Doing this would result in many users who currently run testing fall
back to stable + backports or switch to another distro (ubuntu being a
likely candidate), which in turn, would result in less bugreports and a
less stable distribution. I, for one, wouldn't run unstable on my
parents' box, whereas testing proved to be quite reliable there.

Freezing unstable will get you nothing compared to what we have now.
Those who don't care about a release, will not care that way either,
just their complaints will get louder and more frequent. Those who are
willing to do the work neccessary for the release are already trying to.

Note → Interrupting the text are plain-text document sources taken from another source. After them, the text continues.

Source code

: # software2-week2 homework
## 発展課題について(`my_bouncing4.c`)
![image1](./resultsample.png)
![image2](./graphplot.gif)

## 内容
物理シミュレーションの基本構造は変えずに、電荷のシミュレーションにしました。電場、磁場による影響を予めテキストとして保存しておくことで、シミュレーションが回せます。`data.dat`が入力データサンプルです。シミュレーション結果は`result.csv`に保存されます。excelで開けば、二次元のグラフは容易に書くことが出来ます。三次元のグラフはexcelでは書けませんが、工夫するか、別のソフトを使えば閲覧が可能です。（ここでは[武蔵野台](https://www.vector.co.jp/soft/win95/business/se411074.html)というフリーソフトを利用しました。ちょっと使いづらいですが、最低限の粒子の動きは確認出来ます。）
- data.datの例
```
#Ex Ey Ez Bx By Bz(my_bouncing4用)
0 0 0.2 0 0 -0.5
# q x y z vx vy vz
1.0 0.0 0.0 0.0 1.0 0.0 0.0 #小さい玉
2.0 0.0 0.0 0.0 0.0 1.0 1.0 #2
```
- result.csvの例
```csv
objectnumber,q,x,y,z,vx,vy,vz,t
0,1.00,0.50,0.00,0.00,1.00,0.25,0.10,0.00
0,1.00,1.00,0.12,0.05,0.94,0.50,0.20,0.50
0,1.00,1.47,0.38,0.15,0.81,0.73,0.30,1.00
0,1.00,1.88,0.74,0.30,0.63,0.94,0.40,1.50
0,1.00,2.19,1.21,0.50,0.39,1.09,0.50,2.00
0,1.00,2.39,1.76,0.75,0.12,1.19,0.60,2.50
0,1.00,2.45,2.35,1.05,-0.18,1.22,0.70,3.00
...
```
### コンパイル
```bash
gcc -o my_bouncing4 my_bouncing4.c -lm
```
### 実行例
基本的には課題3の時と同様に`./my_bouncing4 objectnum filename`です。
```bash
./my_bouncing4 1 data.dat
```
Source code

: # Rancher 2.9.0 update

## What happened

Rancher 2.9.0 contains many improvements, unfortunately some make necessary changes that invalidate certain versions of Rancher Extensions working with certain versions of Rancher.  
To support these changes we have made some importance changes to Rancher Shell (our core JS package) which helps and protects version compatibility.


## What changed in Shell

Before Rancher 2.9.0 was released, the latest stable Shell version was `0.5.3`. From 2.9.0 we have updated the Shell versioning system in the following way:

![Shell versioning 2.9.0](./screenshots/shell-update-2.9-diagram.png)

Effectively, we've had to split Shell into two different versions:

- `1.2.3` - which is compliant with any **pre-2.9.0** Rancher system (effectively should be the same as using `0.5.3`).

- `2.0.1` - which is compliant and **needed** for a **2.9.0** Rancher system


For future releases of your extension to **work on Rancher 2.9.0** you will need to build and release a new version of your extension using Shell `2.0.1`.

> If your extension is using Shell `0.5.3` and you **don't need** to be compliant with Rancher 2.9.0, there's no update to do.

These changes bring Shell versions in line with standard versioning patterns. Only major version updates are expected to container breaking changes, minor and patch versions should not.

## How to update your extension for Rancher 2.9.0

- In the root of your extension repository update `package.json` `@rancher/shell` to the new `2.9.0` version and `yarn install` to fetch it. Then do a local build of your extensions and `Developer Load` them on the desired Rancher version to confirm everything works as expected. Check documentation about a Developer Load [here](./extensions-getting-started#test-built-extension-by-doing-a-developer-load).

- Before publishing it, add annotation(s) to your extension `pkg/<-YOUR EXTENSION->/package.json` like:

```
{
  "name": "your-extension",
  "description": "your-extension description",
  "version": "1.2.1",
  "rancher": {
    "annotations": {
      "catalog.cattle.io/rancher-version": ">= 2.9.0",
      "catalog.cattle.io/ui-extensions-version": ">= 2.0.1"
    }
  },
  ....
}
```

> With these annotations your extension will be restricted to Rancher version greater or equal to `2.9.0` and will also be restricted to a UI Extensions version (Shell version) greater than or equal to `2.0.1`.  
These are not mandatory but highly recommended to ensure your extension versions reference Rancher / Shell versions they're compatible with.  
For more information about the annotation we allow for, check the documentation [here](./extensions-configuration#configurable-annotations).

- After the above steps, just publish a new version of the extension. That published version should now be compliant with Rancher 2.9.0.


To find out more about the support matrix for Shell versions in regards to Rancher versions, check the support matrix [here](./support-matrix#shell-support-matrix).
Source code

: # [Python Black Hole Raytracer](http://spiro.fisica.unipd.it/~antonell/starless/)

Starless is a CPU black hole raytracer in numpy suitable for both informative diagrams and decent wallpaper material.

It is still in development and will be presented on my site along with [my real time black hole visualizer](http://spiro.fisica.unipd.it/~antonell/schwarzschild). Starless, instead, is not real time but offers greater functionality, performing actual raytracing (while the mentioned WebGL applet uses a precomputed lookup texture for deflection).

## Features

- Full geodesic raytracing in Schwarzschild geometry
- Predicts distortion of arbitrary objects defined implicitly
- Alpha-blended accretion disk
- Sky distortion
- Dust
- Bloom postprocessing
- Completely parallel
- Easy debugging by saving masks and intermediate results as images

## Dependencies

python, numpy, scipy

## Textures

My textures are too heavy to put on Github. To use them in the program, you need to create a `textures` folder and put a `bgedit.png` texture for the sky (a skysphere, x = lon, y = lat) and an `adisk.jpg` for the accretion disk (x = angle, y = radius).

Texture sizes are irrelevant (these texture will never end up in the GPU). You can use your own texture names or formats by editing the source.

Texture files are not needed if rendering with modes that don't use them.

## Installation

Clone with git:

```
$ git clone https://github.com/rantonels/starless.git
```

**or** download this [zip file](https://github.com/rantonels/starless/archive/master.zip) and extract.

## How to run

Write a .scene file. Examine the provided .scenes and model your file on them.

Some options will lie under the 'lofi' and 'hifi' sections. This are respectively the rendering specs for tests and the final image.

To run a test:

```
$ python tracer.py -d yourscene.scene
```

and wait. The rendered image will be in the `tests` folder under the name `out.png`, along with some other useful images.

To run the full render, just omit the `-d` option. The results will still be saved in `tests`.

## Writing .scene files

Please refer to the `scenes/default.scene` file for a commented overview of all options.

Remember, Debian is a volunteer project, you cannot force people to do
something they do not want to.

>  - about the "filtering updates for frozen" - yes, some additional
>    manpower is required but that work must be done. The problems with
>    Testing synchronisation are not of pure technical nature, they are
>    social problem, and so they should be solved by people and not
>    scripts.

Yes, testing synchronisation is not a purely technical matter. Nor is it
purely social, so the testing scripts, which automatically keep stuff in
sync, are a real help. On top of that, package maintainers coordinating
with each other (the social part) is welcomed too, and should be
encouraged. (And those who break a transition should be kicked in the
ass, so they won't try it again :P)

I firmly believe that fixing the problems with testing (mainly
testing-security at this point in time) would be MUCH better than
dropping testing and freezing unstable before the next release.